The variations between full print and partial print are important. They are consistent with a print being made by a four-footed animal that brings its feet straight down. Further, the Shipton print is concave, whereas if a bipedal hominoid had made them, the print should be convex. Bipedal walking requires an arch to launch the toes in each stride in their pivotal role. No arch shows in Shipton’s print.
But the most determinative feature about the Shipton print, the feature indicating it was made by a bear, is what Napier called the ‘curious V-shaped kink behind the big toe’ referenced above. That is a nail mark; it is the front left nail of the hind foot. The hind end of the bear being heavier than the front, the rear foot pressed into the snow to show nails where the front foot did not depress to show the nails. Then on the right of this pri
nt is another less distinct nail mark that relates to the one on the left; the distance between the two perfectly fits the hind foot of the Asiatic black bear, precisely the right width separation for Ursus thibetanus.
Other clues in the Shipton account suggest a more complex explanation for this most famous of Yeti prints. The trail Shipton and Ward came upon was more than one bear making overprints. Recall (in Chapter Five) Shipton’s quoting Sen Tensing having no doubt whatever that the creatures (for there had been at least two) that had made the tracks were ‘Yetis’. Tracks of the ‘at least two’ were clearly confused. Here is my point: When does more than one bear travel with another? It is likely that Shipton and Ward were following a mother bear that had cubs walking after her, and this is what a second photograph in Shipton’s 1951 book shows; this photograph (see 14.6), is of the whole trail.
The photograph is clear; one set of tracks is being overlaid on top of the other. It is not as Napier was suggesting humans trying to walk in each other’s tracks, but rather young bear cubs dutifully following their mother. This photograph shows a hit-or-miss of footprints on top of others. Sometimes it is evident that the prints end up being big round saucers. Other times they appear like longish strides. (In the photograph also are Shipton and Ward’s prints walking on both sides of the saucer-like bear overprints.)

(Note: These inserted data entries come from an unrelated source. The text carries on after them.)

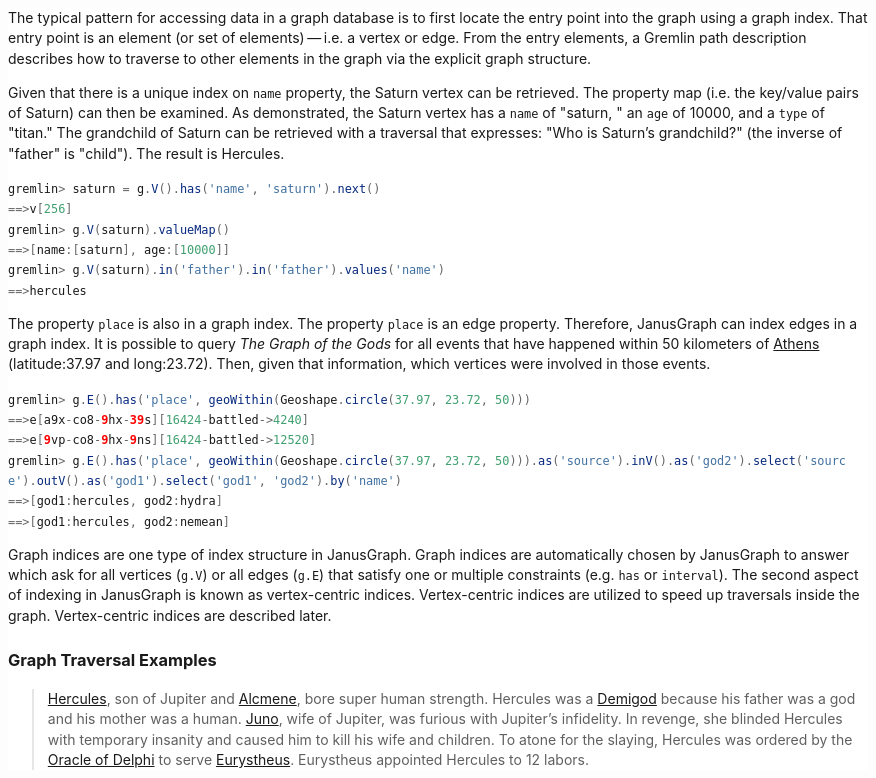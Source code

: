
The typical pattern for accessing data in a graph database is to first
locate the entry point into the graph using a graph index. That entry
point is an element (or set of elements) — i.e. a vertex or edge. From
the entry elements, a Gremlin path description describes how to traverse
to other elements in the graph via the explicit graph structure.

Given that there is a unique index on `name` property, the Saturn vertex
can be retrieved. The property map (i.e. the key/value pairs of Saturn)
can then be examined. As demonstrated, the Saturn vertex has a `name` of
"saturn, " an `age` of 10000, and a `type` of "titan." The grandchild of
Saturn can be retrieved with a traversal that expresses: "Who is
Saturn’s grandchild?" (the inverse of "father" is "child"). The result
is Hercules.

```groovy
gremlin> saturn = g.V().has('name', 'saturn').next()
==>v[256]
gremlin> g.V(saturn).valueMap()
==>[name:[saturn], age:[10000]]
gremlin> g.V(saturn).in('father').in('father').values('name')
==>hercules
```

The property `place` is also in a graph index. The property `place` is
an edge property. Therefore, JanusGraph can index edges in a graph
index. It is possible to query *The Graph of the Gods* for all events
that have happened within 50 kilometers of
[Athens](http://en.wikipedia.org/wiki/Athens) (latitude:37.97 and
long:23.72). Then, given that information, which vertices were involved
in those events.

```groovy
gremlin> g.E().has('place', geoWithin(Geoshape.circle(37.97, 23.72, 50)))
==>e[a9x-co8-9hx-39s][16424-battled->4240]
==>e[9vp-co8-9hx-9ns][16424-battled->12520]
gremlin> g.E().has('place', geoWithin(Geoshape.circle(37.97, 23.72, 50))).as('source').inV().as('god2').select('source').outV().as('god1').select('god1', 'god2').by('name')
==>[god1:hercules, god2:hydra]
==>[god1:hercules, god2:nemean]
```
Graph indices are one type of index structure in JanusGraph. Graph
indices are automatically chosen by JanusGraph to answer which ask for
all vertices (`g.V`) or all edges (`g.E`) that satisfy one or multiple
constraints (e.g. `has` or `interval`). The second aspect of indexing in
JanusGraph is known as vertex-centric indices. Vertex-centric indices
are utilized to speed up traversals inside the graph. Vertex-centric
indices are described later.

### Graph Traversal Examples

> [Hercules](http://en.wikipedia.org/wiki/Hercules), son of Jupiter and
> [Alcmene](http://en.wikipedia.org/wiki/Alcmene), bore super human
> strength. Hercules was a
> [Demigod](http://en.wikipedia.org/wiki/Demigod) because his father was
> a god and his mother was a human.
> [Juno](http://en.wikipedia.org/wiki/Juno_(mythology)), wife of
> Jupiter, was furious with Jupiter’s infidelity. In revenge, she
> blinded Hercules with temporary insanity and caused him to kill his
> wife and children. To atone for the slaying, Hercules was ordered by
> the [Oracle of Delphi](http://en.wikipedia.org/wiki/Oracle_at_Delphi)
> to serve [Eurystheus](http://en.wikipedia.org/wiki/Eurystheus).
> Eurystheus appointed Hercules to 12 labors.
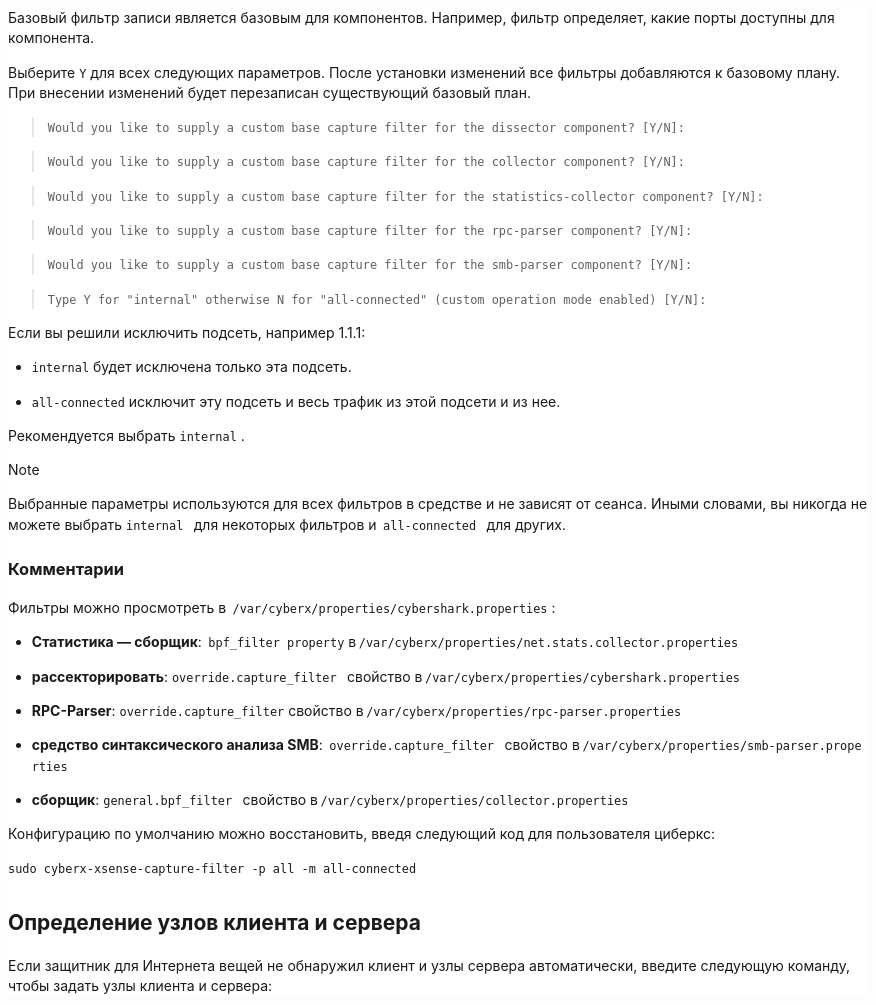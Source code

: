 Базовый фильтр записи является базовым для компонентов. Например, фильтр определяет, какие порты доступны для компонента.

Выберите `Y` для всех следующих параметров. После установки изменений все фильтры добавляются к базовому плану. При внесении изменений будет перезаписан существующий базовый план.

>`Would you like to supply a custom base capture filter for the dissector component? [Y/N]:`

>`Would you like to supply a custom base capture filter for the collector component? [Y/N]:`

>`Would you like to supply a custom base capture filter for the statistics-collector component? [Y/N]:`

>`Would you like to supply a custom base capture filter for the rpc-parser component? [Y/N]:`

>`Would you like to supply a custom base capture filter for the smb-parser component? [Y/N]:`

>`Type Y for "internal" otherwise N for "all-connected" (custom operation mode enabled) [Y/N]:`

Если вы решили исключить подсеть, например 1.1.1:

- `internal` будет исключена только эта подсеть.

- `all-connected` исключит эту подсеть и весь трафик из этой подсети и из нее.

Рекомендуется выбрать `internal` .

> [!NOTE]
> Выбранные параметры используются для всех фильтров в средстве и не зависят от сеанса. Иными словами, вы никогда не можете выбрать `internal`   для некоторых фильтров и  `all-connected`   для других.

### <a name="comments"></a>Комментарии

Фильтры можно просмотреть в  ```/var/cyberx/properties/cybershark.properties``` :

- **Статистика — сборщик**:  `bpf_filter property` в ```/var/cyberx/properties/net.stats.collector.properties```

- **рассекторировать**: `override.capture_filter`   свойство в ```/var/cyberx/properties/cybershark.properties```

- **RPC-Parser**: `override.capture_filter` свойство в ```/var/cyberx/properties/rpc-parser.properties```

- **средство синтаксического анализа SMB**:  `override.capture_filter`   свойство в ```/var/cyberx/properties/smb-parser.properties```

- **сборщик**: `general.bpf_filter`   свойство в ```/var/cyberx/properties/collector.properties```

Конфигурацию по умолчанию можно восстановить, введя следующий код для пользователя циберкс:

```azurecli-interactive
sudo cyberx-xsense-capture-filter -p all -m all-connected
```

## <a name="define-client-and-server-hosts"></a>Определение узлов клиента и сервера

Если защитник для Интернета вещей не обнаружил клиент и узлы сервера автоматически, введите следующую команду, чтобы задать узлы клиента и сервера:
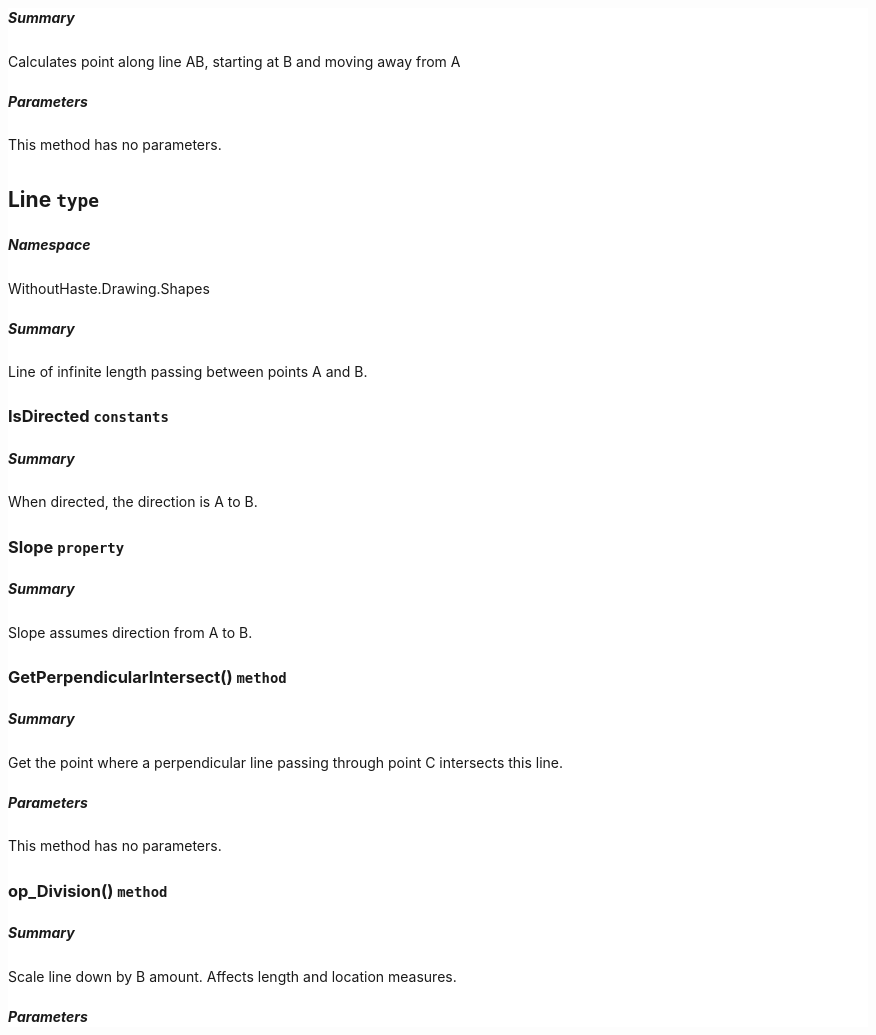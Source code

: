##### Summary

Calculates point along line AB, starting at B and moving away from A

##### Parameters

This method has no parameters.

<a name='T-WithoutHaste-Drawing-Shapes-Line'></a>
## Line `type`

##### Namespace

WithoutHaste.Drawing.Shapes

##### Summary

Line of infinite length passing between points A and B.

<a name='F-WithoutHaste-Drawing-Shapes-Line-IsDirected'></a>
### IsDirected `constants`

##### Summary

When directed, the direction is A to B.

<a name='P-WithoutHaste-Drawing-Shapes-Line-Slope'></a>
### Slope `property`

##### Summary

Slope assumes direction from A to B.

<a name='M-WithoutHaste-Drawing-Shapes-Line-GetPerpendicularIntersect-WithoutHaste-Drawing-Shapes-Point-'></a>
### GetPerpendicularIntersect() `method`

##### Summary

Get the point where a perpendicular line passing through point C intersects this line.

##### Parameters

This method has no parameters.

<a name='M-WithoutHaste-Drawing-Shapes-Line-op_Division-WithoutHaste-Drawing-Shapes-Line,System-Double-'></a>
### op_Division() `method`

##### Summary

Scale line down by B amount. Affects length and location measures.

##### Parameters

This isn’t the first time multiple bear prints were mistaken for the Yeti. In 1954, Sherpas claimed mysterious footprints to be the Yeti, but Charles Evans saw nail marks, and pointed out that one set was larger, also indicating a mother and a cub. Further, to support the mother and cub thesis, the season of Shipton and Ward’s discovery is right for travel of a mother and her cub. If Shipton’s Yeti is a bear, the explanation should fit both foot features and known bear behaviour. Likely, the tracks that day in 1950 on the Menlung Glacier were a mother and cub(s) headed across a pass in search for food.